Acabava de confirmar o que já sabia. As amigas a esperavam na porta, mas, desta vez não teria descanso. A mãe observava um tanto submissa a situação. Como era comum, não gostava de conflitos dentro de casa e sempre era ela que harmonizava o clima denso que se disseminava na maior facilidade.
- Sandra, senta e vai comer um pouco. Deixa de conversar demais para evitar confusão. Se você estudasse direito não teríamos essas confusões aqui em casa.
Na ponta da língua escorre o veneno:
-É, seu meu nome fosse Kant ou Gasparov talvez o “povo” aqui dessa casa ficasse satisfeito.
No desespero da argumentação ela falava asneiras. Associava coisas sem nexo, mas que de certo modo, seu pai a admirava pelo modo como seu raciocínio se desenhava, mais movido pela fúria do que pela razão. Era como um quadro abstrato. Muitas vezes é até bonito pela violência das cores, mas muitas vezes incompreensível. A desgraça que ela achava terrível era aquele modo cândido que o pai falava. Parecia ter dois ou três cérebros: um para a TV que assistia, um para o jornal que lia e outro para respondê-la, que por sinal fazia com a maior facilidade. Ela que era um tanto “lógica”, sentia-se humilhada por isso. Justamente pelo fato de ser rebatida em suas palavras sem nem sequer merecer uma atenção maior.
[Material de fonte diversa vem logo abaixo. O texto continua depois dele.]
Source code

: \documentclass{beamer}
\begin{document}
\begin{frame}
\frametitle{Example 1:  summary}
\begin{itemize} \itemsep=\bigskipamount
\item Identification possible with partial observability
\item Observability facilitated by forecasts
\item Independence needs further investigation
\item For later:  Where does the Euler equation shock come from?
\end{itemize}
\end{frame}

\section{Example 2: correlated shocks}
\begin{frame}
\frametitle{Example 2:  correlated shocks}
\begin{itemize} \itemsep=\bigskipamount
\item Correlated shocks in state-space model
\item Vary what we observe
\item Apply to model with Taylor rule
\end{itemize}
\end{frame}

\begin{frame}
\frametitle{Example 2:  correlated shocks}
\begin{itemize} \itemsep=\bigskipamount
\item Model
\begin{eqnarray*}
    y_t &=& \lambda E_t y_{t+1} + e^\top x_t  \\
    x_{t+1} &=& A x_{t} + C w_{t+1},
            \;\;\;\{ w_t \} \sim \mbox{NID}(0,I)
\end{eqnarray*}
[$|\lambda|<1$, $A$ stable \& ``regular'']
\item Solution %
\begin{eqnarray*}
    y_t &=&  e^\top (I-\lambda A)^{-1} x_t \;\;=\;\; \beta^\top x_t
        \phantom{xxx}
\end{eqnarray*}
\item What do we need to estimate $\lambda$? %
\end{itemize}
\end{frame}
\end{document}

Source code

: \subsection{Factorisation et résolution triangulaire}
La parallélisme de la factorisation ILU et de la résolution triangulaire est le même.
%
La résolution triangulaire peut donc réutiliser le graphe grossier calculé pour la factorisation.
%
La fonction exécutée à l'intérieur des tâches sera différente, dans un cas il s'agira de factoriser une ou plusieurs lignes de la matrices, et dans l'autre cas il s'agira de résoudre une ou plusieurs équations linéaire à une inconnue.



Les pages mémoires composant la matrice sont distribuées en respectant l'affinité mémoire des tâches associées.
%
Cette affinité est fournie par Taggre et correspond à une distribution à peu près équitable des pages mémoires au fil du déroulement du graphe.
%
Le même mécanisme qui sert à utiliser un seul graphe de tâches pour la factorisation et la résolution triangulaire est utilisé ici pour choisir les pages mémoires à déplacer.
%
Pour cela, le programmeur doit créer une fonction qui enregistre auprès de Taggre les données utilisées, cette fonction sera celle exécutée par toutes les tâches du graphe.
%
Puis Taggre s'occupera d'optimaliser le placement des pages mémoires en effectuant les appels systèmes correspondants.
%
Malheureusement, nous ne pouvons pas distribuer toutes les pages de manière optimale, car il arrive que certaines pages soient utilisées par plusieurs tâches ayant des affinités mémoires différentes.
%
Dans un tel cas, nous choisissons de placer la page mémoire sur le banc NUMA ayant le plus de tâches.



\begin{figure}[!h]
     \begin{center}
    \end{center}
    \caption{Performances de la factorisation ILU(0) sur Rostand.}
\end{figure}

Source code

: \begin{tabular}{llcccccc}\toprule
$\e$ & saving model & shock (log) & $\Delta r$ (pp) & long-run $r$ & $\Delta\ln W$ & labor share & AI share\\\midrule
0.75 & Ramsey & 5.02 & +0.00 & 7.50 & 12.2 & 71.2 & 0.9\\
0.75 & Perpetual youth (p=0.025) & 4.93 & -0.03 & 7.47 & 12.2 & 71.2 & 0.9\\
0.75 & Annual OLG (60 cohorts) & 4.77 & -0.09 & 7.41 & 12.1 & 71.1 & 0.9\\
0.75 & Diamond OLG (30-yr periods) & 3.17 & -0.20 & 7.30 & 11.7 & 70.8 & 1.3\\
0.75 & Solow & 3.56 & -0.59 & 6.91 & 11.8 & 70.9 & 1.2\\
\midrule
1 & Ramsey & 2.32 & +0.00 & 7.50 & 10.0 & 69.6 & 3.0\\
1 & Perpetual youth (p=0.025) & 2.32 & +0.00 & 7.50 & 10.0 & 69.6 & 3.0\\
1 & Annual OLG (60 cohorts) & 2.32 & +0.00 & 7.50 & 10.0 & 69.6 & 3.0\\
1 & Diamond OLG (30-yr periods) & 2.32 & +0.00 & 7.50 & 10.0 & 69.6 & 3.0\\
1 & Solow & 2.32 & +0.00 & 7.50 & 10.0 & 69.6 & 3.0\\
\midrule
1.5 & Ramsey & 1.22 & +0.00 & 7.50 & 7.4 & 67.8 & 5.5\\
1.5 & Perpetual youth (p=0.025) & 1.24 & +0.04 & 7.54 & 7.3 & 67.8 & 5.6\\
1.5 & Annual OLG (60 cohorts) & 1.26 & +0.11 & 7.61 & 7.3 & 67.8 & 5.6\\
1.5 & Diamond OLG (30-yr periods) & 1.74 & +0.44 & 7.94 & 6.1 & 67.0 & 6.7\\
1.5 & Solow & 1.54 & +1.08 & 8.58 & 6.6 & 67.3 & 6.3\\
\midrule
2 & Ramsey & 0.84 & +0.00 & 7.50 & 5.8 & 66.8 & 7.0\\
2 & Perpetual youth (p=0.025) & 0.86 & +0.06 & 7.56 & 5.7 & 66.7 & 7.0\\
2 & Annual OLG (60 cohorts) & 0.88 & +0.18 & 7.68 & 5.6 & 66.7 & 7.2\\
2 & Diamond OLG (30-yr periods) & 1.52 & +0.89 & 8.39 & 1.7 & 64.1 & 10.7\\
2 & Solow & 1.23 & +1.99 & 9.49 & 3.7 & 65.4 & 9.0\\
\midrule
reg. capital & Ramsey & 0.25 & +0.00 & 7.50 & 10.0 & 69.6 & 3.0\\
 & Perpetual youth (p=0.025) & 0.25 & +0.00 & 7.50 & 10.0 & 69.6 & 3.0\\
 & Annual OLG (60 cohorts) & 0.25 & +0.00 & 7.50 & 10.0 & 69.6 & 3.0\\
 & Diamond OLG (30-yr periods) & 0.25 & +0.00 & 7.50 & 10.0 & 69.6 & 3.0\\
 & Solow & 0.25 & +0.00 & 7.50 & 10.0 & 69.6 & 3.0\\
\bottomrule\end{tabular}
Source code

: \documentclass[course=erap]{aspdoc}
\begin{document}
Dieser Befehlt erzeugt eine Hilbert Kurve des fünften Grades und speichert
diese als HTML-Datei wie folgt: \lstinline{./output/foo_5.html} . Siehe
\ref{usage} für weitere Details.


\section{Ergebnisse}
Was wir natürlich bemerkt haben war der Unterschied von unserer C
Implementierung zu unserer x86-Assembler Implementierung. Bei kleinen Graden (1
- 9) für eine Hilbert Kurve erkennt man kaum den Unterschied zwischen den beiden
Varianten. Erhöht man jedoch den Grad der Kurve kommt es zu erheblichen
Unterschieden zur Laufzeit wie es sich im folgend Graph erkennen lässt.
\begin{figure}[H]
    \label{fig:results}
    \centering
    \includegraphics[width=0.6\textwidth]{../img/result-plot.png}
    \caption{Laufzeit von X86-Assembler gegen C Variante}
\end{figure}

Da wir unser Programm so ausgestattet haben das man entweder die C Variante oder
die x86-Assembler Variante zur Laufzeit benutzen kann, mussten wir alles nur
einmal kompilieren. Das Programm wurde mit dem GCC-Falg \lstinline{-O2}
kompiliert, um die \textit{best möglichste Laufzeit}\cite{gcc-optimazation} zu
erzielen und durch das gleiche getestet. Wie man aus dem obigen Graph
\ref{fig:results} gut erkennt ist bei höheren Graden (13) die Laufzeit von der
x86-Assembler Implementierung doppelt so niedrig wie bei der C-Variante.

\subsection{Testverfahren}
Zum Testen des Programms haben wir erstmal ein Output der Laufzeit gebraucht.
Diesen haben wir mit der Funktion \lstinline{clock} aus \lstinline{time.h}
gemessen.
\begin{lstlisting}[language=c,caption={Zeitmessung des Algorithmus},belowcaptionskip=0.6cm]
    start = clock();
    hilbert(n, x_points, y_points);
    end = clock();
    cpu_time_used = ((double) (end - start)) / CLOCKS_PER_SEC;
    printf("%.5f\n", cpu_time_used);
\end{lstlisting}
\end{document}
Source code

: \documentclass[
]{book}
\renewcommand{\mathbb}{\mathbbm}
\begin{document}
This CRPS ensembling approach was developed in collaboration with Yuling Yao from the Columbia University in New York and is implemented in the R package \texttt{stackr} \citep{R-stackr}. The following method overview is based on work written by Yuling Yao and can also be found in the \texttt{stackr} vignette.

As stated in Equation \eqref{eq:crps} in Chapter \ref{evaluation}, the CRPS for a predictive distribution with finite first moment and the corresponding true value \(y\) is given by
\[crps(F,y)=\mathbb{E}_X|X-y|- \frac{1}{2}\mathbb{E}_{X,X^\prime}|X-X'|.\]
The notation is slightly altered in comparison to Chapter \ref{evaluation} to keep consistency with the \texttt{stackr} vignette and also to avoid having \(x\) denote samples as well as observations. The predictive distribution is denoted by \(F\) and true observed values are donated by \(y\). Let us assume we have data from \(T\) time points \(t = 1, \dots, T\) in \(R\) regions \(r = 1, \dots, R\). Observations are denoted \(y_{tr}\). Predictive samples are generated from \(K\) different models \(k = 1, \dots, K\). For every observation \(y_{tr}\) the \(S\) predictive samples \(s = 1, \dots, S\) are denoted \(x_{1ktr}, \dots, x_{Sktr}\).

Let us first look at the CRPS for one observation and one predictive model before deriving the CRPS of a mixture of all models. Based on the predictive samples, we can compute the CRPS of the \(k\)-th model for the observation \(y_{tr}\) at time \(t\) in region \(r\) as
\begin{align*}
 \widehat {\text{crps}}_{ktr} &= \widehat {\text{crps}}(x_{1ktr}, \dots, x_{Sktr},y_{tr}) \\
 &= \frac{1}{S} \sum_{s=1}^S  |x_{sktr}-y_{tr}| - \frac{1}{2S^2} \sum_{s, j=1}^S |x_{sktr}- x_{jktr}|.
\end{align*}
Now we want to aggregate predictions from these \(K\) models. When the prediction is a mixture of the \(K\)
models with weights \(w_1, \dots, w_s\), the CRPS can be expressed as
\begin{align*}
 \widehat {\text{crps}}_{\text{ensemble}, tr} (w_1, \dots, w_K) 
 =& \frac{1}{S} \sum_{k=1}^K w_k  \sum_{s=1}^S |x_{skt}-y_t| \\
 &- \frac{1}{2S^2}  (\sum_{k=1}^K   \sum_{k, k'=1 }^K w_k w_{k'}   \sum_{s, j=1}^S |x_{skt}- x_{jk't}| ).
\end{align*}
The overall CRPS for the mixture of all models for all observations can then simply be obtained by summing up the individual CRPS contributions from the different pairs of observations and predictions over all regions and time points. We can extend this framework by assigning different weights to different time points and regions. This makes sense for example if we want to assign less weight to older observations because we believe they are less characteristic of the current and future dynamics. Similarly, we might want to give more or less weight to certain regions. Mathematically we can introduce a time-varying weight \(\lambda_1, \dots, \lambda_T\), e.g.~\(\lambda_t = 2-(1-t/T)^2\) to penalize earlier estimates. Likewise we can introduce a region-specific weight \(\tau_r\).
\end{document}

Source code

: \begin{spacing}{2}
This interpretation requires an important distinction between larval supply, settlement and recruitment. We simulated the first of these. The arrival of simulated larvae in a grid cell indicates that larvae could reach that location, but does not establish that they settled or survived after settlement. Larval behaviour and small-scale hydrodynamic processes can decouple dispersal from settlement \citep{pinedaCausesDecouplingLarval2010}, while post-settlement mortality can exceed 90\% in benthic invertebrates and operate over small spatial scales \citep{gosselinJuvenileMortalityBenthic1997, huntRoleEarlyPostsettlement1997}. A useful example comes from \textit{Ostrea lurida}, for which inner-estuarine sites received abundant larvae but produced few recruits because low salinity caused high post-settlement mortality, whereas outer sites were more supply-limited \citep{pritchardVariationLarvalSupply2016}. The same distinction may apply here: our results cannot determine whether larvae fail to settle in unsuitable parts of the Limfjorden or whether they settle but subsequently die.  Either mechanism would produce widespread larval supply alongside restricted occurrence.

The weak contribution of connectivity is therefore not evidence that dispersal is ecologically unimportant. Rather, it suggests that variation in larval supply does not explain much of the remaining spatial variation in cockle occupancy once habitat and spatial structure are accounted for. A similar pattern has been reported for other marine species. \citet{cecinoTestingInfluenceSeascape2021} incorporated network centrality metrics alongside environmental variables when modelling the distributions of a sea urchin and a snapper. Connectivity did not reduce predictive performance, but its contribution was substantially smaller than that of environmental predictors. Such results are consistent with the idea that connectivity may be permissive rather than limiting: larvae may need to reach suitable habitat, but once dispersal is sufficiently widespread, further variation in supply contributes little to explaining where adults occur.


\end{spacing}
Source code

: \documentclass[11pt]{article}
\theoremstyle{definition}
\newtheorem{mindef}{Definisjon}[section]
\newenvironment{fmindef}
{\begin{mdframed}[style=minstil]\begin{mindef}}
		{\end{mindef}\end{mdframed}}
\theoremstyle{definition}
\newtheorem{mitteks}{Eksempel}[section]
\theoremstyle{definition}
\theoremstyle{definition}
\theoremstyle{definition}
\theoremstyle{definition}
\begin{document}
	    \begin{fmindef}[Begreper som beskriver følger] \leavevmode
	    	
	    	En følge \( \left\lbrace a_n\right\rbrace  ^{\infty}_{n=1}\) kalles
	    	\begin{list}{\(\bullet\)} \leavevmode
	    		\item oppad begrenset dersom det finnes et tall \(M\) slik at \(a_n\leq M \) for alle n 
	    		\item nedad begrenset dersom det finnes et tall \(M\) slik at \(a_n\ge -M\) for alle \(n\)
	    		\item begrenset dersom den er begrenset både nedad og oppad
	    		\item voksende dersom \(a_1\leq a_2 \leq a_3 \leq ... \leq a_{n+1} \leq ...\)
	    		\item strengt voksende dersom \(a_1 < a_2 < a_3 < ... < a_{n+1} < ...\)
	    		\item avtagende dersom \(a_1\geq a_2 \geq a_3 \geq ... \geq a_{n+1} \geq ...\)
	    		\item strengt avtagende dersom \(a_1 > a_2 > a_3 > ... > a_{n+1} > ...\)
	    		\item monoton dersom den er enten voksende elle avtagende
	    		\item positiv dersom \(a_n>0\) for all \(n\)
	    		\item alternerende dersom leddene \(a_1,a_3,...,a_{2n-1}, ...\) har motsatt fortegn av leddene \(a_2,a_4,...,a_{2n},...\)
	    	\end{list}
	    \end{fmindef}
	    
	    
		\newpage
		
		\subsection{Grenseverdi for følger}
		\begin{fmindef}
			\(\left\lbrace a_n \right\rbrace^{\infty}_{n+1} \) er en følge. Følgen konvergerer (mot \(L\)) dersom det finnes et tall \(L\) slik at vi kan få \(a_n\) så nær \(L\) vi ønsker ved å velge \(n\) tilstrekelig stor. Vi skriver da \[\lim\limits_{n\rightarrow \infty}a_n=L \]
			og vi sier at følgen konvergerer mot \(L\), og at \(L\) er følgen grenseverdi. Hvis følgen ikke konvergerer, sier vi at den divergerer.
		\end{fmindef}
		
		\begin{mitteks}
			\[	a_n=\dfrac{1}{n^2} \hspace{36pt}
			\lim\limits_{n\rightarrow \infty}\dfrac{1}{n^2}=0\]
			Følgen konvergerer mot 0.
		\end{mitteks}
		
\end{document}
Ao jantar, passa um bom tempo mirando aquilo que dizem ser tão importante para nossa vida que era sua família. Não se fala em família apenas pelos membros, mas sobretudo o lar. Essa palavra que contém tudo, desde os personagens, até as tralhas que os rodeiam e os compõem. Via em cada imagem da casa um rosto associado para ela. Aquela cozinha, com tolhas de plástico com estampas de peras, uvas e figos que nunca tinha comido, o fogão com os pés em ferrugem, a luz caravagesca entrando pela porta da cozinha vinda do quintal, as venezianas entreabertas. Tudo isso era sua mãe. Era meigo, romântico e ao mesmo tempo trágico, pois de imediato esse romantismo se defrontava:
- E a vida é só isso. Minha mãe nasceu para ficar fuçando aqui, numa cozinha, enquanto outros estudam, compram seus carros, viajam?
Essas reflexões provocavam certas violências internas. Algumas revoltas silenciadas, guardadas onde se pode guardar algum rancor do próximo, da vida, e até de Deus, como era o caso dela. No meio do jantar passa pela sala de repente em direção a porta. De imediato ouve a voz metálica do pai estalando pelas paredes até seus ouvidos. Quase um grito:
- Já falei que não vai! Volte e vá estudar.
Ela sorria como se desta vez tivesse uma adaga nas mãos:
- E qual o motivo digamos...filosófico, para que eu fosse estudar agora?
O velho prevendo algo que nunca tivesse ouvido, responde o de sempre, porém, desta vez com um certo temor:
- Para evitar ser essa mocinha fútil e contraditória como vem se mostrando. Como suas amigas que foram educadas como gado! Para evitar que me faça a mesma pergunta mil vezes...
Ela o sangra no pulso:
- Para evitar que seja uma qualquer numa cozinha, feito a mamãe?
A peçonha das palavras foi imediata. Ambos olhavam para a cozinha e lá estava a figura submissa da mãe a retirar do forno alguma coisa. O pai compreendera de imediato que fora atingido. O Cérebro trabalhava, mas as emoções confundiam-lhe. Antes que pudesse responder ela dá o último golpe:
- Boa noite sofista! Volto mais tarde. Não se preocupe.